#### Task
Return, in their exact form, the lines that lie between the start of the data below and the line containing "The devil cannot", with both ends included.

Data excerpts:
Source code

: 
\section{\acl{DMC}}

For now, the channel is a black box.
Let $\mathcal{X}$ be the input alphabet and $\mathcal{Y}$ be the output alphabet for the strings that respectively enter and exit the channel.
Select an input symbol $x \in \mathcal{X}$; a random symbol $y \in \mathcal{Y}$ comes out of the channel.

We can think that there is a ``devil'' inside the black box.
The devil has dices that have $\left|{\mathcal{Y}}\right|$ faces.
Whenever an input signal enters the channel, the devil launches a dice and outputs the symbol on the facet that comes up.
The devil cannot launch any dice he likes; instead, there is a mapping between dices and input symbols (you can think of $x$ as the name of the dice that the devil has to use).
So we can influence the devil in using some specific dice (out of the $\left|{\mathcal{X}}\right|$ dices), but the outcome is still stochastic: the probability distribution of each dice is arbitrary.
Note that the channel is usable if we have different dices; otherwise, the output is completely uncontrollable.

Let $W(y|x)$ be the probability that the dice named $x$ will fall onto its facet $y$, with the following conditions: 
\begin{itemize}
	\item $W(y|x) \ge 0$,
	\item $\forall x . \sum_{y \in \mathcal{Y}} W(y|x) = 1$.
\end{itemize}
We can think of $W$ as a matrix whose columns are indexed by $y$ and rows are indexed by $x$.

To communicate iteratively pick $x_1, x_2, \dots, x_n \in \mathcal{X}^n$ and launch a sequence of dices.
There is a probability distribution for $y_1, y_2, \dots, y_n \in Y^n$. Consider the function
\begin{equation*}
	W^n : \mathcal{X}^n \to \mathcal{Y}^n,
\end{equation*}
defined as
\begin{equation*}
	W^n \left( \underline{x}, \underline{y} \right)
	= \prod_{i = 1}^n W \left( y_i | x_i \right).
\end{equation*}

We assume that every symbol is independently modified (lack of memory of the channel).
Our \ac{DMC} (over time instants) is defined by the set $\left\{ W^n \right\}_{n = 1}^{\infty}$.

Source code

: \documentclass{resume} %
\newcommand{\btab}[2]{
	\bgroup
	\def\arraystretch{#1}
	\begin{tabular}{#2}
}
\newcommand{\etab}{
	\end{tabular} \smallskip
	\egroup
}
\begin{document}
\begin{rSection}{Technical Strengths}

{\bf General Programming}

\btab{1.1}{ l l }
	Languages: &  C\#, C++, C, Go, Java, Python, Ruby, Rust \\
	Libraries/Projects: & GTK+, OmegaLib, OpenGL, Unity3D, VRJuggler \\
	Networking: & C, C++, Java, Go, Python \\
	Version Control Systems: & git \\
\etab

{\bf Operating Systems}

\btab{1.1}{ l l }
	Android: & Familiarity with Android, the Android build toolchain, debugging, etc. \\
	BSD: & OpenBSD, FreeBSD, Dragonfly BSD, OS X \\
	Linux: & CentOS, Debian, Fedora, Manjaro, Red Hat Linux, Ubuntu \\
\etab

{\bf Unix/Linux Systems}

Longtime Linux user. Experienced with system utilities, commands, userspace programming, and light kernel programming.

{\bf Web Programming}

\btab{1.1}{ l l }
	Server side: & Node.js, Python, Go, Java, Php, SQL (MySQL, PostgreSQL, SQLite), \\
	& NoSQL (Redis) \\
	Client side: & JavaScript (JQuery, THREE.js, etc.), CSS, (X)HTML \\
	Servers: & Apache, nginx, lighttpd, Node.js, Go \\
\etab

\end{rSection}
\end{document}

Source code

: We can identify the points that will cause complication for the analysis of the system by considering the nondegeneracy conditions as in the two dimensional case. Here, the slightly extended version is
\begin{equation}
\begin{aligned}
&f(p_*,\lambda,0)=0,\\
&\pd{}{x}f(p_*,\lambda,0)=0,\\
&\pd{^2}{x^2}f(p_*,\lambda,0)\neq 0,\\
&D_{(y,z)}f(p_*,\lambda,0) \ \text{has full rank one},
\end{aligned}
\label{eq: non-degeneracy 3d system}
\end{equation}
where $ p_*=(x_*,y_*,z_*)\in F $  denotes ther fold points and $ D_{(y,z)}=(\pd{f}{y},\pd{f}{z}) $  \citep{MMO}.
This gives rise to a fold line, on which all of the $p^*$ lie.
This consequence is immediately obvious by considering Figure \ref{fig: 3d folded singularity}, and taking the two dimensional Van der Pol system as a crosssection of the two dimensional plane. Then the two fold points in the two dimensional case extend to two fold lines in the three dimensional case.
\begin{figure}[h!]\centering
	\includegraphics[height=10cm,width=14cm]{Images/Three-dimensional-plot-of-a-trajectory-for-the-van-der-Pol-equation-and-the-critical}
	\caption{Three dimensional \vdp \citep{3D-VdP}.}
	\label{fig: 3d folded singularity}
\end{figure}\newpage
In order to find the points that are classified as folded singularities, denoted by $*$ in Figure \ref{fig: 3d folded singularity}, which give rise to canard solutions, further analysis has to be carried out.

#### Answer for the task
Source code

: 
\section{\acl{DMC}}

For now, the channel is a black box.
Let $\mathcal{X}$ be the input alphabet and $\mathcal{Y}$ be the output alphabet for the strings that respectively enter and exit the channel.
Select an input symbol $x \in \mathcal{X}$; a random symbol $y \in \mathcal{Y}$ comes out of the channel.

We can think that there is a ``devil'' inside the black box.
The devil has dices that have $\left|{\mathcal{Y}}\right|$ faces.
Whenever an input signal enters the channel, the devil launches a dice and outputs the symbol on the facet that comes up.
The devil cannot launch any dice he likes; instead, there is a mapping between dices and input symbols (you can think of $x$ as the name of the dice that the devil has to use).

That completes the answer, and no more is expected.